Sur la bruyère en fleur, sous les pins odorants,
J’y respire à longs traits l’air pur et la lumière ;
Dans l’enclos séculaire, autour des bancs de pierre,
J’y vais interroger l’ombre des vieux parents.

C’est là qu’ils ont vécu comme je voudrais vivre,
Laborieux et fiers, obscurs, mais sans remords,
Traçant devant leurs fils le sillon qu’il faut suivre,
Et marchant, le front calme, à d’héroïques morts.

Si, chez toi, loin du siècle et des modernes fanges,
Je vivais de repos, d’ombre et de souvenir.
Mon livre, sous ce chêne où je viens rajeunir,
Serait digne de l’œil des enfants et des anges.

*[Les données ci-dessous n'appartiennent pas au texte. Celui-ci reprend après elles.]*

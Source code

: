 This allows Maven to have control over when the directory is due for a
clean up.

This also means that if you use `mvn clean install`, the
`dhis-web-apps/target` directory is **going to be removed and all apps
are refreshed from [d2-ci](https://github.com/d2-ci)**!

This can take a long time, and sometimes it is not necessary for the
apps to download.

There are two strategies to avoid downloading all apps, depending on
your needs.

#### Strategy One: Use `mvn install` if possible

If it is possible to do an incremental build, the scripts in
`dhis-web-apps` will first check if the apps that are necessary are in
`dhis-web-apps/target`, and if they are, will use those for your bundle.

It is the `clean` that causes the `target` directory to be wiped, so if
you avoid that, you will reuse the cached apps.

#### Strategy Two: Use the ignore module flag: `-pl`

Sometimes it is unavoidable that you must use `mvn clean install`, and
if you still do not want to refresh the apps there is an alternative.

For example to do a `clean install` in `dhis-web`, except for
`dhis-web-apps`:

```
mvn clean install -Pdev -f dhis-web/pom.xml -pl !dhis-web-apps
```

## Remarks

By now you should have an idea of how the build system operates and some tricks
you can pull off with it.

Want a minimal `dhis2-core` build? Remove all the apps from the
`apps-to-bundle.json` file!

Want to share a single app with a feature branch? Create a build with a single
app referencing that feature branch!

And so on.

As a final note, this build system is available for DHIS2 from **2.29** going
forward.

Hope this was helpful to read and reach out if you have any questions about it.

Jamais je n’ai subi les orages du cœur
Sous ces rameaux sacrés dont j’aspirais la sève ;
Dans nos sentiers amis quand je retourne en rêve,
Je n’y revois passer que ma mère et ma sœur.

Ignore, ô cher pays ! mes vers et mon nom même ;
Mais donne-moi ma part de soleil et d’air pur.
Où l’on se sent heureux, il est doux d’être obscur :
Garde-moi seulement le cœur de ceux que j’aime.